On behalf of the 56,000 undergraduate and graduate students of the University of British Columbia, the Alma Mater Society (AMS) solemnly expresses its profound regret that in our 100+ year history, the Society has not made serious efforts to advance reconciliation or recognize Indigenous rights. As an organization comprised primarily of non-Indigenous students, the AMS has been slow to challenge settler privilege, undo systems of colonization, and thoughtfully engage with Indigenous peoples, including Indigenous students and the Musqueam Indian Band, upon whose territory we operate. The AMS should have long ago begun to meaningfully address relations with Indigenous peoples. This statement of apology is intended to be an inflection point from which the AMS commits to genuine reconciliation, respect for Indigenous rights, and recognition of our position as guests on this land.

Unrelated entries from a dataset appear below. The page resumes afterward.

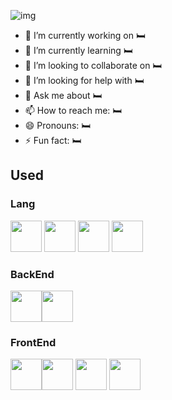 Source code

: 
![img](https://github.com/SupaschaiPh/SupaschaiPh/assets/112678332/636aadc8-adda-40e5-aa51-c19ce4d2a70c)

- 🔭 I’m currently working on 🛏️
- 🌱 I’m currently learning 🛏️
- 👯 I’m looking to collaborate on 🛏️
- 🤔 I’m looking for help with 🛏️
- 💬 Ask me about 🛏️
- 📫 How to reach me: 🛏️
- 😄 Pronouns: 🛏️
- ⚡ Fun fact: 🛏️

## Used
<!--https://devicon.dev/-->
### Lang
 <img width="50px" src="https://cdn.jsdelivr.net/gh/devicons/devicon/icons/python/python-original.svg" />  <img width="50px" src="https://cdn.jsdelivr.net/gh/devicons/devicon/icons/javascript/javascript-original.svg" /> <img width="50px" src="https://cdn.jsdelivr.net/gh/devicons/devicon/icons/typescript/typescript-original.svg" /> <img width="50px" src="https://cdn.jsdelivr.net/gh/devicons/devicon/icons/java/java-original.svg" />
          
          
### BackEnd
<img width="50px"  src="https://cdn.jsdelivr.net/gh/devicons/devicon/icons/express/express-original.svg" /><img width="50px" src="https://cdn.jsdelivr.net/gh/devicons/devicon/icons/flask/flask-original.svg" />
          
          
### FrontEnd
<img width="50px" src="https://cdn.jsdelivr.net/gh/devicons/devicon/icons/nextjs/nextjs-original.svg" /><img width="50px" src="https://cdn.jsdelivr.net/gh/devicons/devicon/icons/react/react-original.svg" /> <img width="50px" src="https://cdn.jsdelivr.net/gh/devicons/devicon/icons/svelte/svelte-original.svg" /> 
            <img width="50px"  src="https://cdn.jsdelivr.net/gh/devicons/devicon/icons/materialui/materialui-original.svg" />
          
          

<!--
**SupaschaiPh/SupaschaiPH** is a ✨ _special_ ✨ repository because its `README.md` (this file) appears on your GitHub profile.

Here are some ideas to get you started:

- 🔭 I’m currently working on ...
- 🌱 I’m currently learning ...
- 👯 I’m looking to collaborate on ...
- 🤔 I’m looking for help with ...
- 💬 Ask me about ...
- 📫 How to reach me: ...
- 😄 Pronouns: ...
- ⚡ Fun fact: ...
-->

Canada’s history of colonization has been accurately characterized by the Truth and Reconciliation Commission of Canada (TRC) as “cultural genocide,” which the TRC described as “the destruction of those structures and practices that allow the group to continue as a group.” This deliberate attempt to deny and erase the lives, presence, and cultures of the original peoples of what is now called Canada occurred not just through the system of 139 residential schools, but through national and provincial laws and an unofficial racialized hierarchy that continues to shape Canadian society. This statement of apology cannot elaborate each and every wrong that Indigenous peoples have suffered in Canada or in British Columbia. However, we highlight Canada’s long history of broken treaties, its failure to recognize Indigenous territorial rights, the Sixties Scoop, many provisions of the Indian Act, and the unequal access to basic services on so many First Nations reserves as some of the most significant laws, policies, and practices that have sustained Canada’s system of genocide.
Organizations like the AMS that do not take action in the face of such severe and systemic marginalization and oppression are complicit by omission.
Here at UBC, the AMS is deeply sorry that it has not made a concerted effort to foster a campus that is inclusive of Indigenous students. For most of the AMS history, we have not been a strong voice for augmenting Indigenous enrolment, for increasing scholarships to Indigenous people, and for expanding curricula to include Indigenous content and epistemologies. Although student societies have only an indirect role in the operations of the University, it is within our mandate to advocate for students. In this regard, we have generally failed to represent Indigenous students at UBC.
With respect to the AMS’ use of the thunderbird image and name, the permission granted in 1948 by Chief William Scow of the Kwikwasut’inuxw Haxwa’mis First Nation (part of the Kwakwaka’wakw Nation) has never been revisited. The AMS has assumed that the authorization was granted in perpetuity; however, we should have consulted with the Kwikwasut’inuxw Haxwa’mis people about continued use of the thunderbird, and will create such opportunity to discuss further use.
The AMS has only recently instituted a practice of recognizing that we are working and meeting on the unceded, traditional, and ancestral territory of Musqueam people. Yet, the AMS has not significantly engaged with the Musqueam Indian Band; nor have we spent much time reflecting on what territorial acknowledgment means. The AMS believes that these conversations should have already taken place, and commits to initiate deeper conversations with the Musqueam, including the possibility of an agreement with the Band, considering our ongoing presence on their territory.
A review of our archives reveals that the AMS’ efforts to include Indigenous students within the structure of the student society have been limited. During the 1990s, the AMS established a non-voting seat on Council, but that was filled for only one year, and then eliminated in 2000. In 2004-2005, the AMS proposed creating a voting seat on Council for an Indigenous student, but the February 2005 referendum failed because it did not obtain 3/4 majority require for bylaws amendment (5390 voted for and 2619 against the referendum). In 2014, the AMS created an Aboriginal Commissioner position, but wasn’t hired after 2017. Most recently, early this year the AMS endeavoured to create an Indigenous advisory group to hear from Indigenous students. Those discussions led the AMS to convene a discussion circle with the goal of gathering ideas from Indigenous students and groups about how to better structure the Society in a manner that includes them. The AMS is committed to implementing structural changes that Indigenous students say are important for their effective participation.
The AMS is committed to challenging our colonial traditions and learning how we can create a more inclusive Society with broader representation and participation of Indigenous students. We hereby commit to establishing a meaningful and reciprocally beneficial long-term relationship with Indigenous students at UBC. We fully realize that there is much that we do not know, and we hope that Indigenous students will work with the AMS to identify inclusive steps forward.